Something like “Foreign ministers of Italy, France set to meet blablabla”. There’s just two parties being mentioned and yet no “and”. Makes me do a double take every time.
Asking because that’s not a thing in German and I’ve only started noticing it recently but since then I’ve seen it a lot.
Don’t know, I’m just here to state my absolute hate for the practice. Sure you don’t write “A and B and C and D”, but “A, B, C, and D”.
However, “A, B” is absolutely awful.Upvoted purely for the use of the Oxford comma.
It tends to remove ambiguity
And panties.
I feel the pause of the Oxford comma when I speak. Always throws off the rhythm of a sentence when I don’t see it in text.
Another thing that used to interrupt my reading flow. I’ve since come around though.
As a non-native english speaker this headline format bothers me to no end. I guess the intention is to make it shorter but I simply just find it confusing.
I’m more used to it now but it still interrupts my reading flow because I anticipate that a third party will be mentioned and yet the enumeration stops after two.
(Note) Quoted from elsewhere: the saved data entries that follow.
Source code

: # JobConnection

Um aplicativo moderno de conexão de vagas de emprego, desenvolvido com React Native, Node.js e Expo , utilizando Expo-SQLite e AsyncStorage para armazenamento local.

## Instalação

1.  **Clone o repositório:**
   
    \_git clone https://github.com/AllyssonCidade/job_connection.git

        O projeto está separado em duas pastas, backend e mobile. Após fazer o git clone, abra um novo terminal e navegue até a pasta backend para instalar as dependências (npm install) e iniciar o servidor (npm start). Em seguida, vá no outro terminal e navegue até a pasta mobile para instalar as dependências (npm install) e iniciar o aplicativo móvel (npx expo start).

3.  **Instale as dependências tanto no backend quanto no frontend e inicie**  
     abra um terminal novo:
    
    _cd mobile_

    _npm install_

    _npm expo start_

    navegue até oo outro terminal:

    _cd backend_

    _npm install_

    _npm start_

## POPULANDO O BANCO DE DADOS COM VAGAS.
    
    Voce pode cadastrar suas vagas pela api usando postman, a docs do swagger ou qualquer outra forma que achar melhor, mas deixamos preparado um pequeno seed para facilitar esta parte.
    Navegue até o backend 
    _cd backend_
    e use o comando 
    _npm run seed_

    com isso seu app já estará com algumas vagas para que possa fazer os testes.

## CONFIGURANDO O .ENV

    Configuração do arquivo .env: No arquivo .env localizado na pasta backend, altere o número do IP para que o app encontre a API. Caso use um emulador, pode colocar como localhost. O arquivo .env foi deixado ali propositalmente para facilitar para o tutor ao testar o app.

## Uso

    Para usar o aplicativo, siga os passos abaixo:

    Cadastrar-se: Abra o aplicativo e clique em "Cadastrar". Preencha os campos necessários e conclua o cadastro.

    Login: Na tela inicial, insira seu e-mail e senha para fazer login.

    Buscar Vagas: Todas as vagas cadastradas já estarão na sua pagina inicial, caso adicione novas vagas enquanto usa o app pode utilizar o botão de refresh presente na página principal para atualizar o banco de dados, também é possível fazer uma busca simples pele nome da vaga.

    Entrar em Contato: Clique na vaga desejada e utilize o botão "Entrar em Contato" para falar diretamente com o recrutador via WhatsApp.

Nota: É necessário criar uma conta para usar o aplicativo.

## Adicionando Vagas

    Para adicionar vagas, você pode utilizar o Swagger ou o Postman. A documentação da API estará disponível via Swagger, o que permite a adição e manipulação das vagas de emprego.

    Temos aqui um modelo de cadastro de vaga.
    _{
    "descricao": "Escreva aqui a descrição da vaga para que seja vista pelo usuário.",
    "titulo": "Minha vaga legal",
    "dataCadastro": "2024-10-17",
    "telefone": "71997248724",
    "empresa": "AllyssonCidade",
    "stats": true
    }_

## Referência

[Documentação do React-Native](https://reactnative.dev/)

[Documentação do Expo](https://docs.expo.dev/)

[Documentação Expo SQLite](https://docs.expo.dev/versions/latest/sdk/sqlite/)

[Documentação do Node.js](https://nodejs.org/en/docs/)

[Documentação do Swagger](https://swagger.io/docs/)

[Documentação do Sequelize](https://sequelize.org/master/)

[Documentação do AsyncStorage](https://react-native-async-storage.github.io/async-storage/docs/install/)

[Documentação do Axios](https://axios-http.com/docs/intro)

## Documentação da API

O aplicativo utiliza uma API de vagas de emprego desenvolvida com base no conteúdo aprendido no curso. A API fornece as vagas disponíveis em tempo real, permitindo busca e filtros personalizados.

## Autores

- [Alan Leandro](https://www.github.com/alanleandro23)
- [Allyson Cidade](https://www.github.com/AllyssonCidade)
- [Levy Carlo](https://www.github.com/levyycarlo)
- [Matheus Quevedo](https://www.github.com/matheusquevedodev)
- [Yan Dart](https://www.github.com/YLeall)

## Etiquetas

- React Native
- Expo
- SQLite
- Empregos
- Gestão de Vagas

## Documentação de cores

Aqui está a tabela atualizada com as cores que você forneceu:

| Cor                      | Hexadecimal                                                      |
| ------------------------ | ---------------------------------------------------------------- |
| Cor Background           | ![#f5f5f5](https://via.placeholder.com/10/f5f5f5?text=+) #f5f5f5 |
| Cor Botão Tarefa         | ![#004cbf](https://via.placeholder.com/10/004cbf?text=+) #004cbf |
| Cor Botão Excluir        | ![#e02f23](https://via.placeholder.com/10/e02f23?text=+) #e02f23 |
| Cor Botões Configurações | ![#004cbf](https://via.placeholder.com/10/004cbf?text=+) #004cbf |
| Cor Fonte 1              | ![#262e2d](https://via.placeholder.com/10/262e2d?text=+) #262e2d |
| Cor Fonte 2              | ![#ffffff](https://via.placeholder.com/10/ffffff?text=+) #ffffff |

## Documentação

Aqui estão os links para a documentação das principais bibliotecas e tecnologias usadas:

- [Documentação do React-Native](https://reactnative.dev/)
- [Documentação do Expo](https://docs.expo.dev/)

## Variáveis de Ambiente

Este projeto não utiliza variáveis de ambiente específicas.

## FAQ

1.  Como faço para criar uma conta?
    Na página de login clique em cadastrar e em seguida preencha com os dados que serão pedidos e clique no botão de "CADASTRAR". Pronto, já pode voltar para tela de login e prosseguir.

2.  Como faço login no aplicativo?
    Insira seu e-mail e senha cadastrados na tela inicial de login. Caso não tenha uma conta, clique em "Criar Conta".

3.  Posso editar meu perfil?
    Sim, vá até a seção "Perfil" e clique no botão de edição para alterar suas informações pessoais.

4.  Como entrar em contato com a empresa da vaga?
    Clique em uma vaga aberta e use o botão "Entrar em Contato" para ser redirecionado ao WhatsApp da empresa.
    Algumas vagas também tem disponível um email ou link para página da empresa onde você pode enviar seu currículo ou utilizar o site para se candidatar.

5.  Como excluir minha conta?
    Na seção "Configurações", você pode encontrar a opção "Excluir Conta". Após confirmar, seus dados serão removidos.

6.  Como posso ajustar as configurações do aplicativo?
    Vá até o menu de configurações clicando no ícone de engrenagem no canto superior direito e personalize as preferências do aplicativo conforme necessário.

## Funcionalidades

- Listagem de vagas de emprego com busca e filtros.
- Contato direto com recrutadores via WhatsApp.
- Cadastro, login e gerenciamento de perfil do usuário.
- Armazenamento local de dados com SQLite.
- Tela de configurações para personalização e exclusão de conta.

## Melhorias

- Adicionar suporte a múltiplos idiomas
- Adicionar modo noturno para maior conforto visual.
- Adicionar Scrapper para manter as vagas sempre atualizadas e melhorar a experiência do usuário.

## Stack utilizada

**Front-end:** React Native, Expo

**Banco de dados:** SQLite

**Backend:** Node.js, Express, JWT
It’s a very American style thing. UK English media don’t do this, and it always feels strange when I see it in US media
Weirdly, as a non-native speaker I find UK headlines even harder to read.
Eats Shoots and Leaves
You made me realize this is actually pretty common in math, e.g. “Let x, y be real numbers” instead of “Let x and y be real numbers”. I imagine this comes from the infuence of notation like “Let x, y ∈ ℝ”.